3.3. Current Trials in the Perioperative Immunotherapy Arena

Multiple trials are ongoing in the adjuvant ICI space. At the 2025 European Society for Medical Oncology (ESMO) Annual Meeting, the RAMPART trial was first presented. RAMPART is a phase 3, open-label, multi-arm trial of adjuvant durvalumab monotherapy or in combination with tremelimumab for resected RCC. A total of 750 patients that were post-nephrectomy were randomized in a 3:2:2 ratio to active monitoring vs. durvalumab 1500 mg every four weeks for one year vs. durvalumab 1500 mg every four weeks for one year plus tremelimumab 75 mg for two doses (at day 1 and day 28). The primary endpoint was disease-free survival (DFS). A unique aspect of the trial was that the Leibovich scoring system was used to assess risk of recurrence. The results of the durvalumab monotherapy arm were not available at the time of the presentation.

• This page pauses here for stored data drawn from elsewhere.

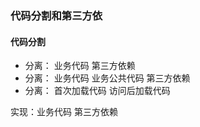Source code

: ### 代码分割和第三方依

#### 代码分割
- 分离： 业务代码 第三方依赖
- 分离： 业务代码 业务公共代码 第三方依赖
- 分离： 首次加载代码 访问后加载代码

实现：业务代码 第三方依赖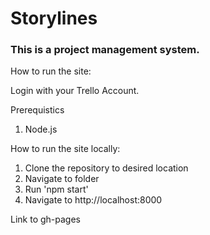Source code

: # Storylines

### This is a project management system.
	
How to run the site: 

Login with your Trello Account. 

Prerequistics
1.	Node.js

How to run the site locally:
1.	Clone the repository to desired location
2.	Navigate to folder
3.	Run 'npm start'
4.	Navigate to http://localhost:8000 

Link to gh-pages
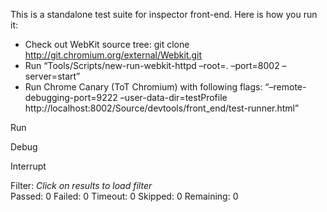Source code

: This is a standalone test suite for inspector front-end. Here is how you run it:

-   Check out WebKit source tree: git clone http://git.chromium.org/external/Webkit.git
-   Run “Tools/Scripts/new-run-webkit-httpd –root=. –port=8002 –server=start”
-   Run Chrome Canary (ToT Chromium) with following flags: “–remote-debugging-port=9222 –user-data-dir=testProfile http://localhost:8002/Source/devtools/front\_end/test-runner.html”

Run

Debug

Interrupt

Filter: <span class="small">*Click on results to load filter*</span>  
Passed: <span id="pass">0</span> Failed: <span id="fail">0</span> Timeout: <span id="timeout">0</span> Skipped: <span id="skip">0</span> Remaining: <span id="remaining">0</span>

However, preliminary results show that at a median follow up of 36 months, durvalumab–tremelimumab improved DFS compared to active monitoring (HR 0.65, 95% CI 0.45–0.93, p = 0.009) in the overall intention-to-treat population. Moreover, what was arguably more significant was that upon closer examination of the data in a pre-specified, pre-powered subgroup analysis, the HR for DFS was even lower in the high-risk population (HR 0.52, 95% CI 0.34–0.80, p = 0.002). In contrast, there was no significant benefit in DFS for the intermediate-risk population (HR 1.19, 95% CI 0.61–2.32, p = 0.31) [26].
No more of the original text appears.